> _Work to complete_
Retype, exactly as they appear below, the lines between the line holding "El sistema se" and the line holding "Bowyer--Watson, el filtrado", both ends included.

> _Supplied information_
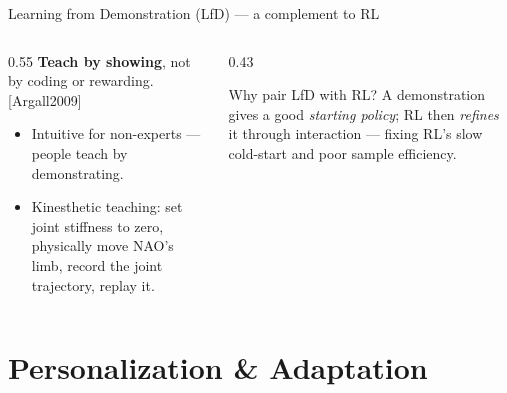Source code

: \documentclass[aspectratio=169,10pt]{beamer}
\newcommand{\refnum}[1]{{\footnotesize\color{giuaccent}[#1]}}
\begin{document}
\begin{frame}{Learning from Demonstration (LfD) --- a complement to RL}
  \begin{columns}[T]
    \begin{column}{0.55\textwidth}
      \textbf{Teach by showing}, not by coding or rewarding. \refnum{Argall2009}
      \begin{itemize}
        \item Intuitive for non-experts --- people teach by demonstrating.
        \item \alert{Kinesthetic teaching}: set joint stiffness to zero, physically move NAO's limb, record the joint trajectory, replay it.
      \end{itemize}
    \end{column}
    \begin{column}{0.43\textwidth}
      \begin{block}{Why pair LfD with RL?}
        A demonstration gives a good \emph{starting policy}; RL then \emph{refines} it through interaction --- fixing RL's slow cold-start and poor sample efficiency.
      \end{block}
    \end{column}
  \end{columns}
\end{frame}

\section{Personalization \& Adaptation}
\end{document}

---

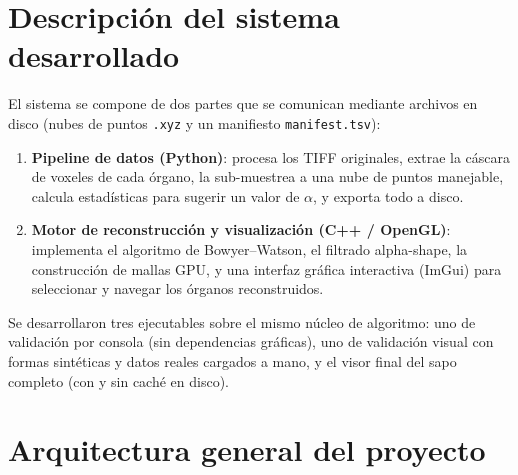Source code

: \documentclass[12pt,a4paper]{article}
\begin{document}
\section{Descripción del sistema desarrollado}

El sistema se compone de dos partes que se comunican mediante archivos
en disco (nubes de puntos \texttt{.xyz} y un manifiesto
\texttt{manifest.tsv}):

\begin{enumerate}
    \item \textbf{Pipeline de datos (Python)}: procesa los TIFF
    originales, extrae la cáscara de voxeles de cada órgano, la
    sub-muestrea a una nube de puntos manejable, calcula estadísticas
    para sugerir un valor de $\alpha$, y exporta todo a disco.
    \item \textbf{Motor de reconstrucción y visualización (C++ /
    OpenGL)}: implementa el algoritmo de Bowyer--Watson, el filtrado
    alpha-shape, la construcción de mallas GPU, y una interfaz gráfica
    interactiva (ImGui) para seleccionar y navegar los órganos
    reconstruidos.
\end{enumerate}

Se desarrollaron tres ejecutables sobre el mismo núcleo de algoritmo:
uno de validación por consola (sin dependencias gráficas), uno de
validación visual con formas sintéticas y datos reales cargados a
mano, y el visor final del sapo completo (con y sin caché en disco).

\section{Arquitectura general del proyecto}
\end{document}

> _Output of the task_
El sistema se compone de dos partes que se comunican mediante archivos
en disco (nubes de puntos \texttt{.xyz} y un manifiesto
\texttt{manifest.tsv}):

\begin{enumerate}
    \item \textbf{Pipeline de datos (Python)}: procesa los TIFF
    originales, extrae la cáscara de voxeles de cada órgano, la
    sub-muestrea a una nube de puntos manejable, calcula estadísticas
    para sugerir un valor de $\alpha$, y exporta todo a disco.
    \item \textbf{Motor de reconstrucción y visualización (C++ /
    OpenGL)}: implementa el algoritmo de Bowyer--Watson, el filtrado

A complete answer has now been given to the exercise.